The survey also found that four in five academics believed that government plans to give new higher education providers easier access to degree-awarding powers and a university title will have a negative impact on UK higher education.
Three-quarters of survey respondents said the bill’s plan to link the Teaching Excellence Framework (TEF) to tuition fees would also have a negative impact on higher education.
The UCU called on the Government to require new providers to demonstrate a track record of higher education delivery before gaining degree-awarding powers.
The union said that the strength of feeling among academics about the impact of the bill, which will be debated again in the House of Lords later today, must not be ignored.
It said the findings reinforced the case for shelving the higher education bill and allowing universities to focus on dealing with a potential brain drain and other issues caused by Brexit.
Ms Hunt said: “This survey gives a real insight into academics’ concerns about the government’s policy proposals and the fallout of the Brexit vote.

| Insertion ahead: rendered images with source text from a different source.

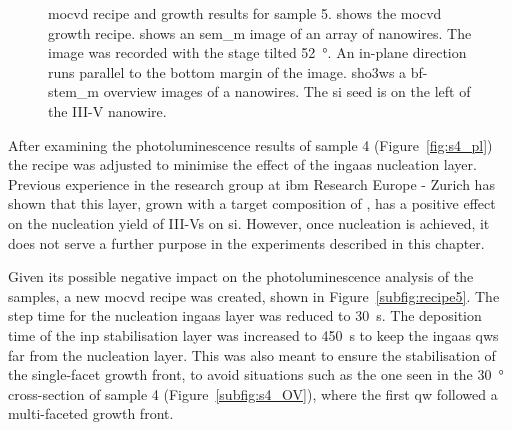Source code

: \begin{figure}
{
    }
    \caption{\acs{mocvd} recipe and growth results for sample 5.  shows the \acs{mocvd} growth recipe.  shows an \acs{sem_m} image of an array of nanowires. The image was recorded with the stage tilted \qty{52}{\degree}. An in-plane  direction runs parallel to the bottom margin of the image.  sho3ws a \acs{bf}-\acs{stem_m} overview images of a nanowires. The \acs{si} seed is on the left of the III-V nanowire.}
    \label{fig:s5_recipe_microscopy}
\end{figure}

After examining the photoluminescence results of sample 4 (Figure~\ref{fig:s4_pl}) the recipe was adjusted to minimise the effect of the \acs{ingaas} nucleation layer. Previous experience in the research group at \acs{ibm} Research Europe - Zurich has shown that this layer, grown with a target composition of , has a positive effect on the nucleation yield of III-Vs on \acs{si}. However, once nucleation is achieved, it does not serve a further purpose in the experiments described in this chapter. 

Given its possible negative impact on the photoluminescence analysis of the samples, a new \acf{mocvd} recipe was created, shown in Figure~\ref{subfig:recipe5}. The step time for the nucleation \acs{ingaas} layer was reduced to \qty{30}{\second}. The deposition time of the \acs{inp} stabilisation layer was increased to \qty{450}{\second} to keep the \acs{ingaas} \acl{qw}s far from the nucleation layer. This was also meant to ensure the stabilisation of the single-facet  growth front, to avoid situations such as the one seen in the \qty{30}{\degree} cross-section of sample 4 (Figure~\ref{subfig:s4_OV}), where the first \acl{qw} followed a multi-faceted growth front.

“The level of concern amongst staff about the bill’s plans must be cause for alarm. We have to have robust requirements for new higher education providers in order to safeguard the UK’s global academic reputation. There are serious misgivings over the TEF and academics simply do not believe the government’s plans to measure teaching quality can be effective.
“I am deeply worried that so many academics already know of staff leaving as a result of the Brexit vote, and that three-quarters of EU nationals are now considering leaving the UK.
“The government must … shelve the divisive [higher education] Bill.